Write $p\sim q$ if $u^*u=p$ and $uu^*=q$.
It is a theorem that $\preceq $ is a partial order in a Von Neumann algebra. But does antisymmetricity hold in general C*-algebra?
And antisymmetricity means, $p\preceq q$ and $q\preceq p$ implies $p\sim q$.
On
I think you ought to build on the Toeplitz extension $$ 0 \to \mathbb{K} \to \mathcal{T} \to C(S^1) \to 0.$$ Let $v$ be the generating isometry and let $e$ be the rank-1 projection such that $vv^* = 1 - e$. I'm pretty sure that antisymmetry does hold in $\mathcal{T}$ itself, but the fact that $v$ renders $1$ and $1-e$ equivalent should be expoitable.
Here's an idea without all details. If your C*-algebra contains $(1,1-e)$ and also $(v,v)$, then you clearly have $(1,1-e) \preceq (1,1)$, but you also have $(1,1) \preceq (1,1-e)$ because $(v,v)$ witnesses an equivalence between $(1,1)$ and $(1-e,1-e)$.
I think that you aren't ever going to to make $(1,1)$ equivalent to $(1,1-e)$ using $(v,v)$ though, basically because the projections you make with $(v,v)$ should have even dimension/codimension.
To actually make this program work, you might want to work in something other than $C^*((v,v),(1,1-e))$ for convenience, though. I think that in either a degree-2 extension $$0 \to \mathbb{K}(H^2) \to A \to C(S^1) \to 0$$ (so, twice the Toeplitz extension in the relevant $\mathrm{Ext}$-group) or in a pullback $$\begin{matrix} B & \to & \mathcal{T} \\ \downarrow & & \downarrow \\ \mathcal{T} & \to & C(S^1) \\ \end{matrix}$$ (so a kind of doubled Toeplitz algebra), you would have good access to tools for proving the nonequivalence of $(1,1)$ and $(1,1-e)$.
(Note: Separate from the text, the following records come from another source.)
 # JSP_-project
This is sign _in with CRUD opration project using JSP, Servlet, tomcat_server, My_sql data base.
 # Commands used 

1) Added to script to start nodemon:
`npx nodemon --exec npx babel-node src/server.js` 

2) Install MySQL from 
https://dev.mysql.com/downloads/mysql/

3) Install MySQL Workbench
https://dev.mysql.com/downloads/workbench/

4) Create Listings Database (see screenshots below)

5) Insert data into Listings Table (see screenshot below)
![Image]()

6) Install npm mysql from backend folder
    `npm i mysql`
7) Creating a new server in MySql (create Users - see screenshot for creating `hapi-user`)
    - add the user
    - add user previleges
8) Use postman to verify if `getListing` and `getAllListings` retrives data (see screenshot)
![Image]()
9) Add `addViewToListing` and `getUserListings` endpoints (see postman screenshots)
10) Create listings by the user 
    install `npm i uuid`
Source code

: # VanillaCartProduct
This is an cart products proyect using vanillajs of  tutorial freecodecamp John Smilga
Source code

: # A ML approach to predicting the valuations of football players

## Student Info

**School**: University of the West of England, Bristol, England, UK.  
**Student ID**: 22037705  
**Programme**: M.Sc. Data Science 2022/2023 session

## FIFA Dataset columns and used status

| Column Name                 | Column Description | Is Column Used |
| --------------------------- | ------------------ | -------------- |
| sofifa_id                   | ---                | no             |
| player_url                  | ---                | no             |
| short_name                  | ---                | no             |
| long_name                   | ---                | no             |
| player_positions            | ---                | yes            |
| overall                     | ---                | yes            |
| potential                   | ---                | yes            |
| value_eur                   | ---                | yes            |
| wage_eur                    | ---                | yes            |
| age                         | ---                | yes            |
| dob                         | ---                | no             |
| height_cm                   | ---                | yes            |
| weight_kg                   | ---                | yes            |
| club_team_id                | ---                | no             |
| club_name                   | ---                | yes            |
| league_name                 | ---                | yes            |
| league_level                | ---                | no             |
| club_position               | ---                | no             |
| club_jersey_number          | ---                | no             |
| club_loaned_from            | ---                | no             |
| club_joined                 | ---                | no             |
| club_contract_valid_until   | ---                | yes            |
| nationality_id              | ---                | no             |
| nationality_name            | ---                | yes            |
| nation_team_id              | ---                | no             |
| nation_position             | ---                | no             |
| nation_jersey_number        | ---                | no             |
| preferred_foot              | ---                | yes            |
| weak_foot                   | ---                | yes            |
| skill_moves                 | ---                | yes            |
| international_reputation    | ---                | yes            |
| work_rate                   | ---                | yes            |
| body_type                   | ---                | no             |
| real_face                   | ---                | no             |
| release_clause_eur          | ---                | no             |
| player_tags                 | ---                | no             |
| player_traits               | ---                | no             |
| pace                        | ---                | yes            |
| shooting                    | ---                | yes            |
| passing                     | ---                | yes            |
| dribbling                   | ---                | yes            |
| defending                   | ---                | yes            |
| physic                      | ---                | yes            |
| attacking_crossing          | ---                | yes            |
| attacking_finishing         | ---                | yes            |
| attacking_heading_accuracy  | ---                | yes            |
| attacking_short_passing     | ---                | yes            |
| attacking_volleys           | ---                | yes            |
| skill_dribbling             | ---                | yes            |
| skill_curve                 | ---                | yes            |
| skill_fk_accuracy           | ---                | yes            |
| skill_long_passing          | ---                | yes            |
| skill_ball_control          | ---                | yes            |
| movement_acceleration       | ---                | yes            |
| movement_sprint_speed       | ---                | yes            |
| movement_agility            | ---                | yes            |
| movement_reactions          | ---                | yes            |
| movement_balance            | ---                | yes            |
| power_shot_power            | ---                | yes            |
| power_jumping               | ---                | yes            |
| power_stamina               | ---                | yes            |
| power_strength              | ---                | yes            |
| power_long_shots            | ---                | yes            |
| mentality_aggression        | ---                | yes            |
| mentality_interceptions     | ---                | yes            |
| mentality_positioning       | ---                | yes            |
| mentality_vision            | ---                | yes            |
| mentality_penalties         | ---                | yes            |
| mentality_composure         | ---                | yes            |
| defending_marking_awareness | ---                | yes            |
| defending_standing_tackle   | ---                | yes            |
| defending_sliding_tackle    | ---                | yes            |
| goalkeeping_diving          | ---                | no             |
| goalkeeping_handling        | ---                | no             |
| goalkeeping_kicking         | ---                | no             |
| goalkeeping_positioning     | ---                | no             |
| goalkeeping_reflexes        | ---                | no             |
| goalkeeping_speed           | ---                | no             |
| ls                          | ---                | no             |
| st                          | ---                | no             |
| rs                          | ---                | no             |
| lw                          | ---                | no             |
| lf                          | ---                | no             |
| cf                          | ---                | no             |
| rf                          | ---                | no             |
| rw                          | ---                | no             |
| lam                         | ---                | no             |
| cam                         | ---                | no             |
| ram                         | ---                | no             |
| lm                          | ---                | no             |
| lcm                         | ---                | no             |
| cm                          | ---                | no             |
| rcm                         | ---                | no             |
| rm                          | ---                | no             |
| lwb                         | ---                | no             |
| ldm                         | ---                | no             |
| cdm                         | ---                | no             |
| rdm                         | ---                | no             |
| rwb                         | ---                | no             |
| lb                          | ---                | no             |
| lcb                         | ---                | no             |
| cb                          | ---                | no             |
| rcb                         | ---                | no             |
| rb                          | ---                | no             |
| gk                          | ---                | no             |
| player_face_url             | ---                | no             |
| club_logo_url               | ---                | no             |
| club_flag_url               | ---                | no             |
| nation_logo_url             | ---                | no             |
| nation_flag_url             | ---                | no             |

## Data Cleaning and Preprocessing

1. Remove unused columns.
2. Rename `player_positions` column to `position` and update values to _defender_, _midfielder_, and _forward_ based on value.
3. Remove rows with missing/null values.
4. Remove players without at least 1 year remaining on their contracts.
Let $n\geq 3$ and consider the Cuntz algebra $\mathcal {O}_n$, which is generated by isometries $\{S_1,\ldots , S_n\}$, satisfying $\sum_{i=1}^n S_iS_i^*=1$. Working within $M_2( \mathcal {O}_n)$ we have $$ \pmatrix{S_1^* & 0 \cr S_2^* & 0}\pmatrix{S_1 & S_2 \cr 0 & 0} = \pmatrix{S_1^*S_1 &S_1^*S_2 \cr S_2^*S_1 & S_2^*S_2} = \pmatrix{1 & 0 \cr 0 & 1}, $$ while $$ \pmatrix{S_1 & S2 \cr 0 & 0} \pmatrix{S_1^* & 0 \cr S_2^* & 0} = \pmatrix{S_1S_1^* + S_2S_2^* & 0 \cr 0 & 0} \leq \pmatrix{1 & 0 \cr 0 & 0}. $$ So $$ \pmatrix{1 & 0 \cr 0 & 1} \preceq \pmatrix{1 & 0 \cr 0 & 0} $$ and it is clear that $$ \pmatrix{1 & 0 \cr 0 & 0}\preceq \pmatrix{1 & 0 \cr 0 & 1}. $$
However these are not equivalent projections because their class in $K_0(\mathcal {O}_n) = \mathbb {Z}_{n-1}$ differ. Precisely, the $K_0$ class of $\pmatrix{1 & 0 \cr 0 & 0}$ is 1, while the $K_0$ class of $\pmatrix{1 & 0 \cr 0 & 1}$ is 2, and $1\neq 2$ in $\mathbb {Z}_{n-1}$ for $n\geq 3$.